Records provided →
***

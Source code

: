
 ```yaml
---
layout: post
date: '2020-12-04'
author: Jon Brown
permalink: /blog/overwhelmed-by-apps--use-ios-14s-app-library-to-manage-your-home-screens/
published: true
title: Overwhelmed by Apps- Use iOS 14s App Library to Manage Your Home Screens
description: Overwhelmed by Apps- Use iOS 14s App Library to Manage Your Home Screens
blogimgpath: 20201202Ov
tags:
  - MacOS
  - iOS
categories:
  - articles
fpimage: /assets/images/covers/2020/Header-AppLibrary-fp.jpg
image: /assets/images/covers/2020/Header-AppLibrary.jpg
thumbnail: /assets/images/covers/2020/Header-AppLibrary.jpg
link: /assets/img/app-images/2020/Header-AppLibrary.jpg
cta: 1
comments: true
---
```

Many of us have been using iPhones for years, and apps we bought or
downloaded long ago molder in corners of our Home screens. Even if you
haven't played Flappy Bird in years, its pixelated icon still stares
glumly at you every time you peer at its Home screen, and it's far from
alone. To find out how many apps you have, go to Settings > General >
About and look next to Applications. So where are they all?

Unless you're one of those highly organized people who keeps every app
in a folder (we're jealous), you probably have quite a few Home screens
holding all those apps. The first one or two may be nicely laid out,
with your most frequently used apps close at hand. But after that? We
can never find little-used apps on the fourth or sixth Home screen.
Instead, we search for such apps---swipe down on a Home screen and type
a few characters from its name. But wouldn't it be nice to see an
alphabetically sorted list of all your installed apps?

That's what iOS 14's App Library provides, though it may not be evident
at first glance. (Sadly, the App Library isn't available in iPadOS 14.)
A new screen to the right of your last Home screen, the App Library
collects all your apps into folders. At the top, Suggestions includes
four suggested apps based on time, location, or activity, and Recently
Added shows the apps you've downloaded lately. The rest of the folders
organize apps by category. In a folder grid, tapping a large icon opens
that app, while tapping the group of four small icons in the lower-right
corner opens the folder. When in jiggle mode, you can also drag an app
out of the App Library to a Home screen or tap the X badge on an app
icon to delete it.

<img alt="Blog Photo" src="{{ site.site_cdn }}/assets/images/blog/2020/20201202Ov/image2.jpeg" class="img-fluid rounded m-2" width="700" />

***

Please copy the data above in its entirety, exactly as written.

Source code

:
 ```yaml
---
layout: post
date: '2020-12-04'
author: Jon Brown
permalink: /blog/overwhelmed-by-apps--use-ios-14s-app-library-to-manage-your-home-screens/
published: true
title: Overwhelmed by Apps- Use iOS 14s App Library to Manage Your Home Screens
description: Overwhelmed by Apps- Use iOS 14s App Library to Manage Your Home Screens
blogimgpath: 20201202Ov
tags:
  - MacOS
  - iOS
categories:
  - articles
fpimage: /assets/images/covers/2020/Header-AppLibrary-fp.jpg
image: /assets/images/covers/2020/Header-AppLibrary.jpg
thumbnail: /assets/images/covers/2020/Header-AppLibrary.jpg
link: /assets/img/app-images/2020/Header-AppLibrary.jpg
cta: 1
comments: true
---
```

Many of us have been using iPhones for years, and apps we bought or
downloaded long ago molder in corners of our Home screens. Even if you
haven't played Flappy Bird in years, its pixelated icon still stares
glumly at you every time you peer at its Home screen, and it's far from
alone. To find out how many apps you have, go to Settings > General >
About and look next to Applications. So where are they all?

Unless you're one of those highly organized people who keeps every app
in a folder (we're jealous), you probably have quite a few Home screens
holding all those apps. The first one or two may be nicely laid out,
with your most frequently used apps close at hand. But after that? We
can never find little-used apps on the fourth or sixth Home screen.
Instead, we search for such apps---swipe down on a Home screen and type
a few characters from its name. But wouldn't it be nice to see an
alphabetically sorted list of all your installed apps?

That's what iOS 14's App Library provides, though it may not be evident
at first glance. (Sadly, the App Library isn't available in iPadOS 14.)
A new screen to the right of your last Home screen, the App Library
collects all your apps into folders. At the top, Suggestions includes
four suggested apps based on time, location, or activity, and Recently
Added shows the apps you've downloaded lately. The rest of the folders
organize apps by category. In a folder grid, tapping a large icon opens
that app, while tapping the group of four small icons in the lower-right
corner opens the folder. When in jiggle mode, you can also drag an app
out of the App Library to a Home screen or tap the X badge on an app
icon to delete it.

<img alt="Blog Photo" src="{{ site.site_cdn }}/assets/images/blog/2020/20201202Ov/image2.jpeg" class="img-fluid rounded m-2" width="700" />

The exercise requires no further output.